4 de jun. de 2007

Escrever

Por Carla de Paula

A minha experiência com a escrita me faz pensar nessa atividade como um processo. Há fases que precisam ser cumpridas, bem como nos motiva o que sabemos estar reservado a cada uma delas.
Uma tarefa, com princípio, meio e fim. Afim apenas de satisfazer – com sucesso ou não – o ego daquele que escreve. Aproximando-me do que escreveu Sontag, percebo o ego como o que é sempre presente e a quem driblamos apenas quando nos desfazemos da responsabilidade de avaliação da nossa própria criação.
O ego só é suspenso nos momentos de contato com outros autores. Quando escrevo, ainda que opte pelo desconhecimento dos demais, é pensado sob a ótica do outro. Um autor não pode negar a vaidade que motiva sua atividade. Certamente mantive em sigilo ou mesmo desfiz do que meu excesso de autocrítica julgou ruim. E é incrível como o momento se faz crucial nessa categorização. Há textos em que me escapa o reconhecimento da autoria. Parecem de outra. Na verdade, isso me faz entender o ato da escrita, no meu caso particular, como algo isolado. Há uma deliberação naquele momento, uma impulsividade criativa e uma percepção que se faz pertinente àquele momento apenas.
Acredito que sejamos múltiplos no ato da escrita. Uma única pessoa, com apreensões diversas do que há.
A fase de exteriorização é um tanto laboral; árdua. Como já ouvi de alguém certa vez, não há inspiração, mas transpiração. Apesar de ter uma clareza bem grande sobre o que trata o texto, no instante da transcrição me escapa a objetividade. Tudo está muito bem relacionado no meu entendimento, mas, numa leitura posterior, percebo que o elemento conector das idéias não foi retratado. O que confunde o entendimento do leitor.
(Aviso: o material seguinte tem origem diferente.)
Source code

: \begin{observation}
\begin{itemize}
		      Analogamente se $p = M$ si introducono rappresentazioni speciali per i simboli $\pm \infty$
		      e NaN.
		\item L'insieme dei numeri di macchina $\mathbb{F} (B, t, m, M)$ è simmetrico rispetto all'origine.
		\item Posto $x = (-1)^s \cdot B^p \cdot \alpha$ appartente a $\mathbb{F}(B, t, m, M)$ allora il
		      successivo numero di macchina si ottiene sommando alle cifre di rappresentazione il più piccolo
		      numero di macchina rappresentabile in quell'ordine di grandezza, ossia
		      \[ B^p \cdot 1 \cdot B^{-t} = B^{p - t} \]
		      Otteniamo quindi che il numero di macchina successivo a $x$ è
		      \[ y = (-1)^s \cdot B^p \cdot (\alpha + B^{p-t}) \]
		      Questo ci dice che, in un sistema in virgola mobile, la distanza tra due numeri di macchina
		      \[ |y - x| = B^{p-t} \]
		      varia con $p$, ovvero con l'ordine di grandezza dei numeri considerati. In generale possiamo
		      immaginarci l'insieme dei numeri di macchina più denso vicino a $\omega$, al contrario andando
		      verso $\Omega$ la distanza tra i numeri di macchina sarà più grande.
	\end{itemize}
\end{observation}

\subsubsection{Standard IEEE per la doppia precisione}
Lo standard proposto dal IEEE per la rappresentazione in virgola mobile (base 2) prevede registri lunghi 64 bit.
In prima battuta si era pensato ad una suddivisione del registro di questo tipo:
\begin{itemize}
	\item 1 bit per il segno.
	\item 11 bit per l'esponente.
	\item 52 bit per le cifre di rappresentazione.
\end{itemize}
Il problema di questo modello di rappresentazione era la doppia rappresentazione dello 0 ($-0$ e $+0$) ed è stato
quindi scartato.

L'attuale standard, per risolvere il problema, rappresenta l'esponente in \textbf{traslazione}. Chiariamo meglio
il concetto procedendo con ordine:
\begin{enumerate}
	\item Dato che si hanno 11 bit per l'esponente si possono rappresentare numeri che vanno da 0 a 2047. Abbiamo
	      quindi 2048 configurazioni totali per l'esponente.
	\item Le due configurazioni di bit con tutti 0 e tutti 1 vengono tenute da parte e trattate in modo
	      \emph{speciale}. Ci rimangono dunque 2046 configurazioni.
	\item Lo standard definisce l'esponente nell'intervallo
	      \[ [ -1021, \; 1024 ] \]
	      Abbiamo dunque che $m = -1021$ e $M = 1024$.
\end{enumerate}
É certo que há elementos de ordem pessoal no que escrevo. Mas escrever é o reino do “como se”. A ficção te permite estabelecer com o mundo uma relação que não ousaria fora das páginas de um livro. Meus gostos estão bastante presentes nos contos. Através das personagens imaginadas, materializo um mundo de aspirações e, principalmente, frustrações. Mas isso se reserva ao final do processo, quando se acredita, se for mesmo possível, ter concluído a narrativa. E como pode ser angustiante esse caminho. Contar uma imagem, uma sensação. Tudo tão desafiador quanto gratificante se feito com precisão. Eu releio muito tudo que escrevo. Preciso desse contato com o texto. Revisar, aprimorar, substituir a fim de que tome a dimensão desejada à cena. É de fato um trabalho estafante, que tende a ser recompensado com a leitura. Penso no prazer como o que está reservado a esta fase. Leitura é prazer, enquanto cabe às infindáveis fases de escrita e reescrita, intercaladas por leitura e releitura, um intenso exercício; a angústia de extrair o termo mais adequado para o que se imagina e que esteja mais próximo de atingir a satisfação do ego.
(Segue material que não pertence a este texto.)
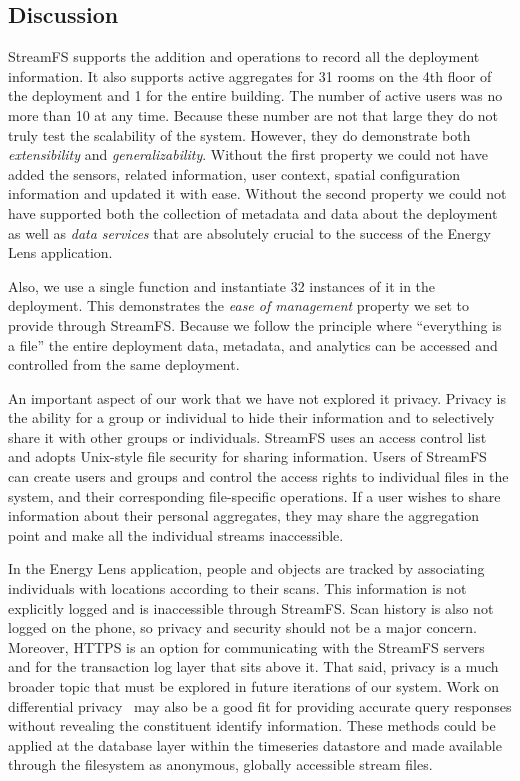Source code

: \subsection{Discussion}

StreamFS supports the addition and operations to record all the deployment information.  It also supports active aggregates for 
31 rooms on the 4th floor of the deployment and 1 for the entire building.  The number of active users was no more than 10 at any time.
Because these number are not that large they do not truly test the scalability of the system.  However, they do demonstrate
both \emph{extensibility} and \emph{generalizability}.  Without the first property we could not have added the sensors,
related information, user context, spatial configuration information and updated it with ease.  Without the second property
we could not have supported both the collection of metadata and data about the deployment as well as \emph{data services} that
are absolutely crucial to the success of the Energy Lens application.

Also, we use a single function and instantiate 32 instances of it in the deployment.  This demonstrates the \emph{ease of management}
property we set to provide through StreamFS.  Because we follow the principle where ``everything is a file'' the entire deployment
data, metadata, and analytics can be accessed and controlled from the same deployment.

An important aspect of our work that we have not explored it privacy.  Privacy is the ability for a group or individual to hide
their information and to selectively share it with other groups or individuals.  StreamFS uses an access control list and adopts
Unix-style file security for sharing information.  Users of StreamFS can create users and groups and control the access rights to
individual files in the system, and their corresponding file-specific operations.  If a user wishes to share information about their
personal aggregates, they may share the aggregation point and make all the individual streams inaccessible.  

In the Energy Lens application, people and objects are tracked by associating individuals with locations according to their scans.
This information is not explicitly logged and is inaccessible through StreamFS.  Scan history is also not logged on the phone, so
privacy and security should not be a major concern.  Moreover, HTTPS is an option for communicating with the StreamFS servers
and for the transaction log layer that sits above it.  That said, privacy is a much broader topic that must be explored in 
future iterations of our system.
Work on differential privacy~\cite{gupt, boosting, privgraph, privlinear} may also be a good fit for providing accurate 
query responses without revealing the constituent identify information.  These methods could be applied at the database layer
within the timeseries datastore and made available through the filesystem as anonymous, globally accessible stream files.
A leitura em voz alta, na minha opinião quebra com toda uma lógica de introspecção aplicada ao momento da escrita. A existência do auditivo altera o ritmo pensado para a narrativa. Voz é acessório da oratória e esta instrumento de intimidação. Penso ser tão determinante a impostação da voz, ditando o ritmo da leitura, que me parece restar pouco à criatividade do ouvinte – que, portanto, deixou de ser leitor.